Career NFL statistics
- Total tackles:: 16
- Sacks:: 0.5
- Stats at Pro Football Reference

= Michael Bennett (defensive tackle, born 1993) =

American football player (born 1993)

Benjamin Michael Bennett IV (born February 24, 1993) is an American former professional football player who was a defensive tackle in the National Football League (NFL). He played college football for the Ohio State Buckeyes.

==Early life==
Bennett attended Centerville High School in Centerville, Ohio, where he was a first-team Division I All-Ohio performer who played in the U.S. Army All-American Bowl. He was a two-time Greater Western Ohio Conference player of the year and served as team captain for coach Ron Ullery's 2010 Centerville team that went 9–3 and reached the regional semifinals.

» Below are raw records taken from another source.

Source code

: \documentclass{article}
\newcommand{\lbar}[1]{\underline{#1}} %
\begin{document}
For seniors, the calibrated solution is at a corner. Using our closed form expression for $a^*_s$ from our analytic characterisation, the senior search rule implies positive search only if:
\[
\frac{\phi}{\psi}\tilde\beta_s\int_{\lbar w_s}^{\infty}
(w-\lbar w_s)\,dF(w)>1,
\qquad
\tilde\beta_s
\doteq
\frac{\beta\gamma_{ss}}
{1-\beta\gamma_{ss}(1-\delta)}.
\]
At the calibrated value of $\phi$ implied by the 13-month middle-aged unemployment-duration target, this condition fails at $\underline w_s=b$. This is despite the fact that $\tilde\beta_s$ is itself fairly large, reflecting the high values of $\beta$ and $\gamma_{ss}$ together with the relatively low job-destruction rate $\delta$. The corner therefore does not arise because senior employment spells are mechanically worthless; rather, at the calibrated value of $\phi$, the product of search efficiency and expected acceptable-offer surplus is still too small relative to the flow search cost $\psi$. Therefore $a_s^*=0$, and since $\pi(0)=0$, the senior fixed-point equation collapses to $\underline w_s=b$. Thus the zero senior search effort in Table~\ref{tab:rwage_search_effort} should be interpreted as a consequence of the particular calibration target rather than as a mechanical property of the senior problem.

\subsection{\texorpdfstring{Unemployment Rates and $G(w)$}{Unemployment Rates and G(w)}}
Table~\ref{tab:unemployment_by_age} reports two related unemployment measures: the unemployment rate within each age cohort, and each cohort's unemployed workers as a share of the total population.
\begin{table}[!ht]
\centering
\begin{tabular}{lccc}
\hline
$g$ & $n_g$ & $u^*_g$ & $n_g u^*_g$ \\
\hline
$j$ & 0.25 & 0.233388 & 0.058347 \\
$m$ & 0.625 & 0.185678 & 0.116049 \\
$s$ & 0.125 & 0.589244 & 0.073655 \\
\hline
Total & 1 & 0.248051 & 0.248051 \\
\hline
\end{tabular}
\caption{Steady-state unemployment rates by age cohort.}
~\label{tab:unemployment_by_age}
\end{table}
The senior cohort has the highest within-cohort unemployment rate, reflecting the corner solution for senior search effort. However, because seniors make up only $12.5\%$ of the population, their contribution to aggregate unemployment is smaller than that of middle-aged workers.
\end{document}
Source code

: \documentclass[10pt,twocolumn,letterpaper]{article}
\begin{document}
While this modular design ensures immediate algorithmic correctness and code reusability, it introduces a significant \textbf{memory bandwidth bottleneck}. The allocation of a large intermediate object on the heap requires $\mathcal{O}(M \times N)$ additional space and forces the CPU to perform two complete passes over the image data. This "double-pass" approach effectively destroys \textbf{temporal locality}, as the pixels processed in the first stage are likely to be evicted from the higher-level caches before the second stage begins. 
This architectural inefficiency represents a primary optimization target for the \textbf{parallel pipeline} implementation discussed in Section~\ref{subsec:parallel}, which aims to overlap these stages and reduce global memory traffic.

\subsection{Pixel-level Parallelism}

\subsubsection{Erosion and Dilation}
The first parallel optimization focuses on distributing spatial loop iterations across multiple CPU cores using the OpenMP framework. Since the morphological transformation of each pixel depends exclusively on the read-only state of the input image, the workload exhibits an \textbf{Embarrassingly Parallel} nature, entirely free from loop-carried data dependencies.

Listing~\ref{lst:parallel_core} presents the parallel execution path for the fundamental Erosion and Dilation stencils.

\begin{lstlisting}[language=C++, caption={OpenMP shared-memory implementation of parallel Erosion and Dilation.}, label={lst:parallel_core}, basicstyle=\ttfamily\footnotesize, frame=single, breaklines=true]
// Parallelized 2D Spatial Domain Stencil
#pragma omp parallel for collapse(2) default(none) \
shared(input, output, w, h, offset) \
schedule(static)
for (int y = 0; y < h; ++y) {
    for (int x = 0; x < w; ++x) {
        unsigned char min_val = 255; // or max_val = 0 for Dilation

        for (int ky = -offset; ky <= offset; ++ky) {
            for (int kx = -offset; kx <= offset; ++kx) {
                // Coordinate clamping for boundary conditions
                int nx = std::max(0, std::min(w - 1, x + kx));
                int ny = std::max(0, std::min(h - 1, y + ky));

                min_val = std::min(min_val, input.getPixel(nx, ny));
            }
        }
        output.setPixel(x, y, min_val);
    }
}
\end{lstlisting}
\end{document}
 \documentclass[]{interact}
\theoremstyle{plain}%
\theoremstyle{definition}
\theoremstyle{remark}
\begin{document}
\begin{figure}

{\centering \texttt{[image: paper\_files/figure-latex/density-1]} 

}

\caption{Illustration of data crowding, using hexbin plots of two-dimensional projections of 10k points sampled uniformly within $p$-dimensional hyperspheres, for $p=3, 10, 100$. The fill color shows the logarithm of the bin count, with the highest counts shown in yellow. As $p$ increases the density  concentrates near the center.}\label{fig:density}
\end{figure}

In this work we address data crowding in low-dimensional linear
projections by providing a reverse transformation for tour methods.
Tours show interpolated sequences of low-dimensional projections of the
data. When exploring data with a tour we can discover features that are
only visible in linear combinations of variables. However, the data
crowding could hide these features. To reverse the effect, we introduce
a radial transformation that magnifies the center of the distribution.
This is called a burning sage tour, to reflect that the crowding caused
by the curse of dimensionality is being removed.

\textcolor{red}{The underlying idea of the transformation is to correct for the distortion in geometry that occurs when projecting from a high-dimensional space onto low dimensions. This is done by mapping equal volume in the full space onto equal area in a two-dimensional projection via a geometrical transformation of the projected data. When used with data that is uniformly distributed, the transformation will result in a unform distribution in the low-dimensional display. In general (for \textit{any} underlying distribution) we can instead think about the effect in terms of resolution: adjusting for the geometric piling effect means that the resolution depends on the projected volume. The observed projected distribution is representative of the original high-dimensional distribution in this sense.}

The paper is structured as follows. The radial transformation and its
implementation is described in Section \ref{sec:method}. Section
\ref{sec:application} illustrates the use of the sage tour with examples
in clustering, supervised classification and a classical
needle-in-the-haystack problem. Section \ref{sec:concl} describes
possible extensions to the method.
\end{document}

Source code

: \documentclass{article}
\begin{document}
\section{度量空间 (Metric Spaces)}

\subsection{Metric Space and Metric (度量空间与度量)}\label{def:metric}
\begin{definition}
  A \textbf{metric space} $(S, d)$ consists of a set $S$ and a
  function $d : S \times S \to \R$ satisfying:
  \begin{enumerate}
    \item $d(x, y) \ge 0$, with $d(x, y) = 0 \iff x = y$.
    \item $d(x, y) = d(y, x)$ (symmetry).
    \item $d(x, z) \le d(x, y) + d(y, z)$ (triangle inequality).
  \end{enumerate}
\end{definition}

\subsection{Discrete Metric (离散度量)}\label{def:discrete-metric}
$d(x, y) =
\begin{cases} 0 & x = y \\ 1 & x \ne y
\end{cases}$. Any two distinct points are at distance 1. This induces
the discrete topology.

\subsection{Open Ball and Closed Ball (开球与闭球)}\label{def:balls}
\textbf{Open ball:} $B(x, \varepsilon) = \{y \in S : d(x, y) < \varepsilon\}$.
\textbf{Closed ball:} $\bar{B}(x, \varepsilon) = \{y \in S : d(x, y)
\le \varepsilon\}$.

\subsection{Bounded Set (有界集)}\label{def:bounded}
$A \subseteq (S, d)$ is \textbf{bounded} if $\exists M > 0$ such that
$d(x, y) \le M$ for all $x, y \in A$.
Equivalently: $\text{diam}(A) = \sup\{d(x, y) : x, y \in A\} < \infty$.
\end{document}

Bennett was also a top competitor in track & field. In 2011, Bennett’s final throw of 19.48 meters (63 feet, 11 inches) in the shot put at the Division I track and field meet was enough to vault him to a state title at his future home on the Ohio State University campus. He followed up with a second-place finish in the discus throw with a toss of 56.50 meters (185 feet, 4 inches). He had top-throws of 19.80 meters (64 feet, 11.5 inches) in the shot put, 59.83 meters (196 feet, 3 inches) in the discus pand 53.21 meters (174 feet, 6 inches) in the hammer at Centerville.

==College career==
As a true freshman in 2011, Bennett played in all 13 games, recording 17 tackles and three quarterback sacks. As a sophomore in 2012, Bennett played in only eight games due to injury. As a junior in 2013, Bennett started all 13 games, recording 44 tackles and 7.5 sacks.

==Professional career==
===Pre-draft===
Bennett, who was unable to work out at the 2015 NFL Combine due to injury, pulled up on his 40-yard dash attempt at Ohio State's Pro Day with a hamstring problem. The injury forced him to withdraw from the other on-field drills.

Pre-draft measurables
| Height | Weight | 40-yard dash | 10-yard split | 20-yard split |
| 6 ft 2 in (1.88 m) | 293 lb (133 kg) | 5.04 s | 1.74 s | 2.87 s |
All values from OSU Pro Day

===Jacksonville Jaguars===
On May 2, 2015, Bennett was selected by the Jacksonville Jaguars with the 180th overall pick in the sixth round of the 2015 NFL draft. In 13 games of his rookie season, Bennett recorded ten tackles and half a sack.

On September 3, 2016, Bennett was placed on injured reserve.

On September 19, 2017, Bennett was again placed on injured reserve after suffering a pectoral injury.

On September 11, 2018, Bennett was released by the Jaguars.

===Atlanta Falcons===
On October 2, 2018, Bennett signed with the Atlanta Falcons. He was waived on October 30, 2018. He signed a reserve/future contract with the Falcons on January 10, 2019.

On July 22, 2019, Bennett suffered a dislocated ankle and was placed on injured reserve.